Also, 1729 (47.5%) and 618 (17.0%) of the 3641 respondents shared that they had a moderate and low level of trust in the country’s healthcare system of Bangladesh, respectively. An increasing trend of vaccine acceptance appeared with the growing confidence in the country’s healthcare system. Furthermore, compliance with the government rules during this pandemic situation was low among the respondents. 1972 (54.1%) of the 3643 respondents reported low compliance with the health safety rules, whereas 612 (16.8%) reported high compliance with the health safety rules for controlling the pandemic. It appears that the proportions of vaccine acceptance by levels of self-reported compliance with healthcare rules were approximately similar.
Prevalence of vaccine acceptance by self-reported chronic conditions and infection with SARS-CoV-2
The prevalences of vaccine acceptance by COVID-19 infection and self-reported chronic conditions are given in Table 2. The table shows that 1171 (32.1%) of the 3643 respondents had any chronic diseases (diabetes, hypertension, CKD, CRD, CHD, or cancer). The respondents who reported chronic diseases showed a lower proportion of vaccine acceptance than those who did not have any chronic conditions. The proportion of vaccine acceptance was 68.7% who reported any of the chronic diseases, while the proportion was 77.4% for respondents without any chronic. The proportion of vaccine unwillingness was also higher for respondents with chronic diseases than respondents without chronic diseases. While stratified by diseases, the highest prevalence of acceptance was found among hypertensive patients (69.8%). The proportion of vaccine unwillingness was high in respondents with CKD (15.6%) and respondents with CRD (14.3%). Both high-hesitancy and high-unwillingness about vaccination were found in the respondents who reported COVID-19 infection.
Table 2. Distribution of vaccine acceptance, hesitancy, and unwillingness by COVID-19 infection and self-reported chronic conditions.

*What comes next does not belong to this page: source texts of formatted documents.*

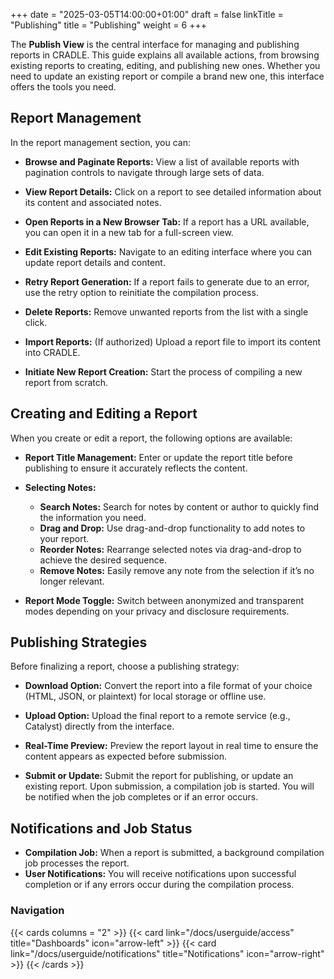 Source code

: +++
date = "2025-03-05T14:00:00+01:00"
draft = false
linkTitle = "Publishing"
title = "Publishing"
weight = 6
+++

The **Publish View** is the central interface for managing and publishing
reports in CRADLE. This guide explains all available actions, from browsing
existing reports to creating, editing, and publishing new ones. Whether you
need to update an existing report or compile a brand new one, this interface
offers the tools you need.

## Report Management

In the report management section, you can:

- **Browse and Paginate Reports:**
  View a list of available reports with pagination controls to navigate through large sets of data.

- **View Report Details:**
  Click on a report to see detailed information about its content and associated notes.

- **Open Reports in a New Browser Tab:**
  If a report has a URL available, you can open it in a new tab for a full-screen view.

- **Edit Existing Reports:**
  Navigate to an editing interface where you can update report details and content.

- **Retry Report Generation:**
  If a report fails to generate due to an error, use the retry option to reinitiate the compilation process.

- **Delete Reports:**
  Remove unwanted reports from the list with a single click.

- **Import Reports:**
  (If authorized) Upload a report file to import its content into CRADLE.

- **Initiate New Report Creation:**
  Start the process of compiling a new report from scratch.


## Creating and Editing a Report

When you create or edit a report, the following options are available:

- **Report Title Management:**
  Enter or update the report title before publishing to ensure it accurately reflects the content.

- **Selecting Notes:**
  - **Search Notes:**
    Search for notes by content or author to quickly find the information you need.
  - **Drag and Drop:**
    Use drag-and-drop functionality to add notes to your report.
  - **Reorder Notes:**
    Rearrange selected notes via drag-and-drop to achieve the desired sequence.
  - **Remove Notes:**
    Easily remove any note from the selection if it’s no longer relevant.

- **Report Mode Toggle:**
  Switch between anonymized and transparent modes depending on your privacy and disclosure requirements.


## Publishing Strategies

Before finalizing a report, choose a publishing strategy:

- **Download Option:**
  Convert the report into a file format of your choice (HTML, JSON, or plaintext) for local storage or offline use.

- **Upload Option:**
  Upload the final report to a remote service (e.g., Catalyst) directly from the interface.

- **Real-Time Preview:**
  Preview the report layout in real time to ensure the content appears as expected before submission.

- **Submit or Update:**
  Submit the report for publishing, or update an existing report. Upon submission, a compilation job is started. You will be notified when the job completes or if an error occurs.


## Notifications and Job Status

- **Compilation Job:**
  When a report is submitted, a background compilation job processes the report.
- **User Notifications:**
  You will receive notifications upon successful completion or if any errors occur during the compilation process.


### Navigation

{{< cards columns = "2" >}}
  {{< card link="/docs/userguide/access" title="Dashboards" icon="arrow-left" >}}
  {{< card link="/docs/userguide/notifications" title="Notifications" icon="arrow-right" >}}
{{< /cards >}}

Variable | Unwilling to vaccinate (n = 311, 8.5%) | Uncertain to vaccinate (n = 617, 17.0%) | Intended to vaccinate (n = 2718, 74.5%) | Total (n = 3646) |
---|---|---|---|---|
Diabetes (n = 3643) | ||||
No | 260 (8.2%) | 509 (16.1%) | 2386 (75.6%) | 3155 (86.6%) |
Yes | 50 (10.2%) | 107 (21.9%) | 331 (67.8%) | 488 (13.4%) |
Hypertension (n = 3644) | ||||
No | 262 (8.3%) | 511 (16.3%) | 2365 (75.4%) | 3138 (86.1%) |
Yes | 48 (9.5%) | 105 (20.8%) | 353 (69.8%) | 506 (13.9%) |
Chronic Kidney Disease (CKD) (n = 3644) | ||||
No | 280 (8.1%) | 575 (16.7%) | 2597 (75.2%) | 3452(94.7%) |
Yes | 30 (15.6%) | 41 (21.4%) | 121 (63.0%) | 192 (5.3%) |
Chronic Respiratory Disease (CRD) (n = 3644) | ||||
No | 263 (7.9%) | 547 (16.5%) | 2505 (75.6%) | 3315 (91.0%) |
Yes | 47 (14.3%) | 69 (21.0%) | 213 (64.7%) | 329 (9.0%) |
Chronic Heart Disease (CHD) (n = 3644) | ||||
No | 280 (8.2%) | 552 (16.2%) | 2571 (75.6%) | 3403(93.4%) |
Yes | 30 (12.4%) | 64 (26.6%) | 147 (61.0%) | 241(6.6%) |
Cancer (n = 3644) | ||||
No | 301 (8.5%) | 594 (16.7%) | 2666 (74.9%) | 3561 (97.7%) |
Yes | 9 (10.8%) | 22 (26.5%) | 52 (62.7%) | 83 (2.3%) |
Infected with SARS-CoV-2 (n = 3644) | ||||
No | 281 (8.3%) | 554 (16.4%) | 2544 (75.3%) | 3379(92.7%) |
Yes | 29 (10.9%) | 62 (23.4%) | 174 (65.7%) | 265 (7.3%) |
Self-reported chronic diseases (n = 3643) | ||||
No | 192 (7.8%) | 368 (14.9%) | 1912 (77.4%) | 2472(67.9%) |
Yes | 118 (10.1%) | 248 (21.2%) | 805 (68.7%) | 1171 (32.1%) |
Multivariable analysis
The multinomial logistic regression model for predicting the uncertainty and unwillingness to vaccinate against the COVID-19 is shown in Table 3. The results suggest that rural people were 1.84 times more unwilling to get a COVID-19 vaccine than the city people (RRR = 1.84, 95% CI = 1.12–3.02). The risk of unwillingness for slum people was 3.79 times more compared to the city people (RRR = 3.79, 95% CI = 1.96–7.34). Gender of people was unrelated to both uncertainty and unwillingness around the COVID-19 vaccine. The people in the age group between 31 and 50 years showed significantly lower uncertainty about the COVID-19 vaccine than people of 18–30. The vaccine’s pattern of hesitancy and unwillingness for the younger age group (less than 3o years) and older age group (60+ years) showed similar results.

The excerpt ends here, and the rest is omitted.